> **Stored items from a collection**
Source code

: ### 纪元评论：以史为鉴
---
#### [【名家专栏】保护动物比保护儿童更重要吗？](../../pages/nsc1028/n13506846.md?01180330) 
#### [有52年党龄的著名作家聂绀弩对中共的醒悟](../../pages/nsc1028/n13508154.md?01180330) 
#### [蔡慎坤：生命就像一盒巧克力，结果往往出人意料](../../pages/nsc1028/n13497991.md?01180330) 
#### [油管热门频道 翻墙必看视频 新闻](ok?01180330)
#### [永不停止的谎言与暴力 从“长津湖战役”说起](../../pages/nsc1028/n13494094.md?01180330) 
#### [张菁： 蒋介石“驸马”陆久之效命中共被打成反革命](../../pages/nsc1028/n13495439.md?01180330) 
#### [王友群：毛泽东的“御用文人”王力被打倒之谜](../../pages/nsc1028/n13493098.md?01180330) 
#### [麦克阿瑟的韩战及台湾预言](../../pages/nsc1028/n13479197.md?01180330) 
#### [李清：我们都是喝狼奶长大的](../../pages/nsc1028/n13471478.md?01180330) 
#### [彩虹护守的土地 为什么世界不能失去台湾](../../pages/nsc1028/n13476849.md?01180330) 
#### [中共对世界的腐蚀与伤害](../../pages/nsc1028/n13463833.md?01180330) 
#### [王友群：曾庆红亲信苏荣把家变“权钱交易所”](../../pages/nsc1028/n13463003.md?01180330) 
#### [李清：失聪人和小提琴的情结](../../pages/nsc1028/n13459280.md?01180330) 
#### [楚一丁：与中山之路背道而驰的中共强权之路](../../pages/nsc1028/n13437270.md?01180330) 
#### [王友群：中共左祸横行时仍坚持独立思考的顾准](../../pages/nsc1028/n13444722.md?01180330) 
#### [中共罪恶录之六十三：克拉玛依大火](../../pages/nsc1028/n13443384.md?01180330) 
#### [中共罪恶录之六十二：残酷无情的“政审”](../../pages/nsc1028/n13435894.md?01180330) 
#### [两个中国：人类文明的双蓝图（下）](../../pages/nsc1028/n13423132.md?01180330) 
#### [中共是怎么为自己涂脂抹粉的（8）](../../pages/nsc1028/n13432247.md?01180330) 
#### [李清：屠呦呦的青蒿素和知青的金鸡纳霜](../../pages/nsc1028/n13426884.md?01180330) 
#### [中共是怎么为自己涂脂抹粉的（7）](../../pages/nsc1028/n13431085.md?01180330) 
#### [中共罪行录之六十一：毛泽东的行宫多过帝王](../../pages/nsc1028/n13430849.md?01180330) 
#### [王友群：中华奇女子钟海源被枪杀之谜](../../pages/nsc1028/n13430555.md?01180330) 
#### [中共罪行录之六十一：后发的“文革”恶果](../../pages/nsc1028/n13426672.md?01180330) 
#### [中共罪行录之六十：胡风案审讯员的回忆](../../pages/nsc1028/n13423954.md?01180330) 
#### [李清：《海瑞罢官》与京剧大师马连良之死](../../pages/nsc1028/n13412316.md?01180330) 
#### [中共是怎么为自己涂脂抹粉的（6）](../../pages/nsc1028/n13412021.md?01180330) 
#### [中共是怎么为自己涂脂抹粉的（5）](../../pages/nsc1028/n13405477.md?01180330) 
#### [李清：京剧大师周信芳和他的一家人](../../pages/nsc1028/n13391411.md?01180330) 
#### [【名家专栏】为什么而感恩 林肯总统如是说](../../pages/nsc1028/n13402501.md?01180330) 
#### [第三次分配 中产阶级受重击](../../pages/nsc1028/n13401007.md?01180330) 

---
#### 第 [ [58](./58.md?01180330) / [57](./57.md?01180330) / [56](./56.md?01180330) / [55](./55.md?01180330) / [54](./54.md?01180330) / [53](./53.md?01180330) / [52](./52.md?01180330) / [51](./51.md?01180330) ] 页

> **Problem**
Retype every record above exactly as it appears.

> **Solution below**
Source code

: ### 纪元评论：以史为鉴
---
#### [【名家专栏】保护动物比保护儿童更重要吗？](../../pages/nsc1028/n13506846.md?01180330) 
#### [有52年党龄的著名作家聂绀弩对中共的醒悟](../../pages/nsc1028/n13508154.md?01180330) 
#### [蔡慎坤：生命就像一盒巧克力，结果往往出人意料](../../pages/nsc1028/n13497991.md?01180330) 
#### [油管热门频道 翻墙必看视频 新闻](ok?01180330)
#### [永不停止的谎言与暴力 从“长津湖战役”说起](../../pages/nsc1028/n13494094.md?01180330) 
#### [张菁： 蒋介石“驸马”陆久之效命中共被打成反革命](../../pages/nsc1028/n13495439.md?01180330) 
#### [王友群：毛泽东的“御用文人”王力被打倒之谜](../../pages/nsc1028/n13493098.md?01180330) 
#### [麦克阿瑟的韩战及台湾预言](../../pages/nsc1028/n13479197.md?01180330) 
#### [李清：我们都是喝狼奶长大的](../../pages/nsc1028/n13471478.md?01180330) 
#### [彩虹护守的土地 为什么世界不能失去台湾](../../pages/nsc1028/n13476849.md?01180330) 
#### [中共对世界的腐蚀与伤害](../../pages/nsc1028/n13463833.md?01180330) 
#### [王友群：曾庆红亲信苏荣把家变“权钱交易所”](../../pages/nsc1028/n13463003.md?01180330) 
#### [李清：失聪人和小提琴的情结](../../pages/nsc1028/n13459280.md?01180330) 
#### [楚一丁：与中山之路背道而驰的中共强权之路](../../pages/nsc1028/n13437270.md?01180330) 
#### [王友群：中共左祸横行时仍坚持独立思考的顾准](../../pages/nsc1028/n13444722.md?01180330) 
#### [中共罪恶录之六十三：克拉玛依大火](../../pages/nsc1028/n13443384.md?01180330) 
#### [中共罪恶录之六十二：残酷无情的“政审”](../../pages/nsc1028/n13435894.md?01180330) 
#### [两个中国：人类文明的双蓝图（下）](../../pages/nsc1028/n13423132.md?01180330) 
#### [中共是怎么为自己涂脂抹粉的（8）](../../pages/nsc1028/n13432247.md?01180330) 
#### [李清：屠呦呦的青蒿素和知青的金鸡纳霜](../../pages/nsc1028/n13426884.md?01180330) 
#### [中共是怎么为自己涂脂抹粉的（7）](../../pages/nsc1028/n13431085.md?01180330) 
#### [中共罪行录之六十一：毛泽东的行宫多过帝王](../../pages/nsc1028/n13430849.md?01180330) 
#### [王友群：中华奇女子钟海源被枪杀之谜](../../pages/nsc1028/n13430555.md?01180330) 
#### [中共罪行录之六十一：后发的“文革”恶果](../../pages/nsc1028/n13426672.md?01180330) 
#### [中共罪行录之六十：胡风案审讯员的回忆](../../pages/nsc1028/n13423954.md?01180330) 
#### [李清：《海瑞罢官》与京剧大师马连良之死](../../pages/nsc1028/n13412316.md?01180330) 
#### [中共是怎么为自己涂脂抹粉的（6）](../../pages/nsc1028/n13412021.md?01180330) 
#### [中共是怎么为自己涂脂抹粉的（5）](../../pages/nsc1028/n13405477.md?01180330) 
#### [李清：京剧大师周信芳和他的一家人](../../pages/nsc1028/n13391411.md?01180330) 
#### [【名家专栏】为什么而感恩 林肯总统如是说](../../pages/nsc1028/n13402501.md?01180330) 
#### [第三次分配 中产阶级受重击](../../pages/nsc1028/n13401007.md?01180330) 

---
#### 第 [ [58](./58.md?01180330) / [57](./57.md?01180330) / [56](./56.md?01180330) / [55](./55.md?01180330) / [54](./54.md?01180330) / [53](./53.md?01180330) / [52](./52.md?01180330) / [51](./51.md?01180330) ] 页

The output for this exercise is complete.